I can't show the time in output.Even when i typed true (Y or y)

Question

#include <stdio.h>
#include <stdlib.h>

#define timeteller(choose) (choose == 'Y' || choose == 'y') ? __TIME__ :"ok we dont show time now .."

int main (){
    int choose1;
    printf("do u want to learn time ?...\n");
    scanf(" %c",&choose1);

    if (timeteller(choose1) ){
        printf("%s",timeteller(choose1));
    }
    else {
        printf("%s",timeteller(choose1));
    }
    
    return 0;
}

Answer 1

Here's a version that works and is a bit cleaner:

• Macro name in full caps; common C code convention.
• Let macro only check the user input.
• Put macro parameter between ( ): (choose). Not needed here but it's a common convention to avoid issues with more complex expressions as argument.
• Nice code formatting.
• Printing newline to get nice program output.

BTW, it would probably have been better to use a function, instead of a macro. But that's a whole other subject.

The reason why it didn't work with int choose1; is that after you define it, choose1 contains 'random' bytes from the stack. Then your scanf() writes only one of these bytes to the entered character value, but the remaining bytes still contain stack garbage.

Just add printf("%d\n", choose1); before and after your scanf() and you'll see.

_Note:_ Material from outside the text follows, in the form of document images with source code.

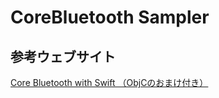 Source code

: # CoreBluetooth Sampler

## 参考ウェブサイト
[Core Bluetooth with Swift （ObjCのおまけ付き）](http://qiita.com/shu223/items/78614325ce25bf7f4379)
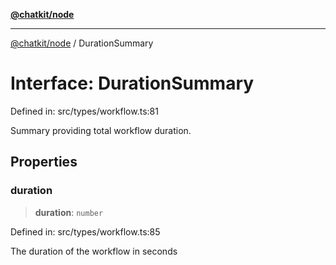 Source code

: [**@chatkit/node**](../README.md)

***

[@chatkit/node](../README.md) / DurationSummary

# Interface: DurationSummary

Defined in: src/types/workflow.ts:81

Summary providing total workflow duration.

## Properties

### duration

> **duration**: `number`

Defined in: src/types/workflow.ts:85

The duration of the workflow in seconds
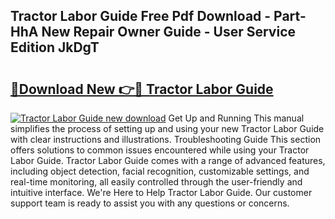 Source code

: ## Tractor Labor Guide Free Pdf Download - Part-HhA New Repair Owner Guide - User Service Edition JkDgT

# <h2><a href="http://bc67990.oget.top/?id=Tractor+Labor+Guide">🔗Download New 👉🔴 Tractor Labor Guide</a></h2>

[![Tractor Labor Guide new download](https://i.imgur.com/5g1atiW.png)](http://bc67990.oget.top/?id=Tractor+Labor+Guide)
Get Up and Running This manual simplifies the process of setting up and using your new Tractor Labor Guide with clear instructions and illustrations. Troubleshooting Guide This section offers solutions to common issues encountered while using your Tractor Labor Guide. Tractor Labor Guide comes with a range of advanced features, including object detection, facial recognition, customizable settings, and real-time monitoring, all easily controlled through the user-friendly and intuitive interface. We're Here to Help Tractor Labor Guide. Our customer support team is ready to assist you with any questions or concerns.
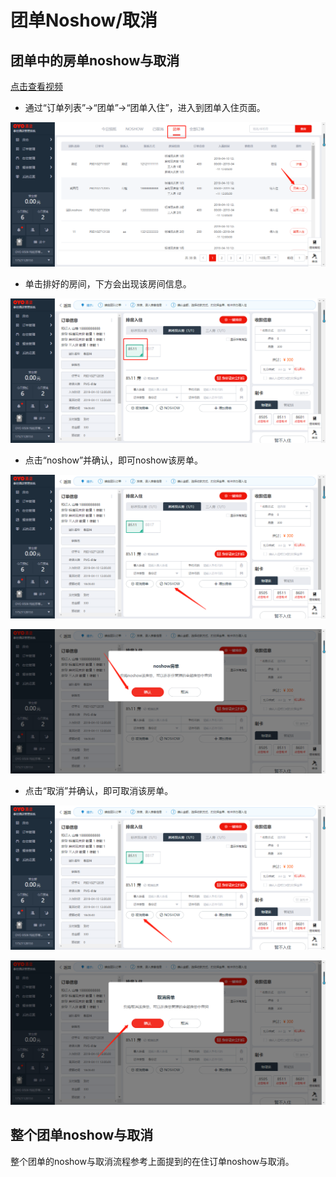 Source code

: # 团单Noshow/取消

## 团单中的房单noshow与取消

[点击查看视频](http://crs-pms-vidio.oss-cn-beijing.aliyuncs.com/%E5%A4%9C%E5%AE%A1-%E5%9B%A2%E5%8D%95%E9%83%A8%E5%88%86%E5%8F%96%E6%B6%88%26%E9%83%A8%E5%88%86noshow.mp4)

* 通过“订单列表”→“团单”→“团单入住”，进入到团单入住页面。

![](../../../.gitbook/assets/image%20%28229%29.png)

* 单击排好的房间，下方会出现该房间信息。

![](../../../.gitbook/assets/image%20%28251%29.png)

* 点击“noshow”并确认，即可noshow该房单。

![](../../../.gitbook/assets/image%20%28786%29.png)

![](../../../.gitbook/assets/image%20%2818%29.png)

* 点击“取消”并确认，即可取消该房单。 

![](../../../.gitbook/assets/image%20%2893%29.png)

![](../../../.gitbook/assets/image%20%28577%29.png)

## 整个团单noshow与取消

整个团单的noshow与取消流程参考上面提到的在住订单noshow与取消。

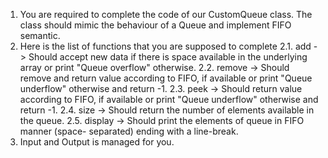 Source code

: 1. You are required to complete the code of our CustomQueue class. The class should mimic the behaviour of a Queue and implement FIFO semantic.
2. Here is the list of functions that you are supposed to complete
     2.1. add -> Should accept new data if there is space available in the underlying 
     array or print "Queue overflow" otherwise.
     2.2. remove -> Should remove and return value according to FIFO, if available or 
     print "Queue underflow" otherwise and return -1.
     2.3. peek -> Should return value according to FIFO, if available or print "Queue 
     underflow" otherwise and return -1.
     2.4. size -> Should return the number of elements available in the queue.
     2.5. display -> Should print the elements of queue in FIFO manner (space- 
     separated) ending with a line-break.
3. Input and Output is managed for you.

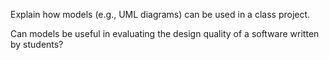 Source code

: <panel header="{{ icon_Q }} Explain usage of models in a class project">

Explain how models (e.g., UML diagrams) can be used in a class project.

<panel type="seamless" header="Hint" minimized>

Can models be useful in evaluating the design quality of a software written by students?

</panel>

</panel>
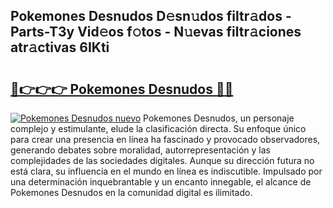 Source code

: ## Pokemones Desnudos D𝚎sn𝚞dos filtr𝚊dos - Parts-T3y Vid𝚎os f𝚘tos - N𝚞evas filtr𝚊ciones atr𝚊ctivas 6IKti

# <h2><a href="http://mb6qipm.tromn.icu/?c=Pokemones+Desnudos">🔗👉👉👉 Pokemones Desnudos 🔗🔗</a></h2>

[![Pokemones Desnudos nuevo](https://i.imgur.com/pEAQMta.gif)](http://mb6qipm.tromn.icu/?c=Pokemones+Desnudos)
Pokemones Desnudos, un personaje complejo y estimulante, elude la clasificación directa. Su enfoque único para crear una presencia en línea ha fascinado y provocado observadores, generando debates sobre moralidad, autorrepresentación y las complejidades de las sociedades digitales. Aunque su dirección futura no está clara, su influencia en el mundo en línea es indiscutible. Impulsado por una determinación inquebrantable y un encanto innegable, el alcance de Pokemones Desnudos en la comunidad digital es ilimitado.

Because of this, in official terms your program results in 'undefined behaviour'. Your program could have worked if choose1 coincidently got the value 0 from the stack or if your compiler/platform was friendly and initialized it to 0.

    #include <stdio.h>
    #include <stdlib.h>

    #define IS_Y(choose) ((choose) == 'Y' || (choose) == 'y')

    int main()
    {
        char choose;

        printf("do u want to learn time ?...\n");
        scanf(" %c", &choose);

        if (IS_Y(choose))
        {
            printf("%s", __TIME__);
        }
        else
        {
            printf("Ok, we don't show time now ...");
        }

        printf("\n");
        
        return 0;
    }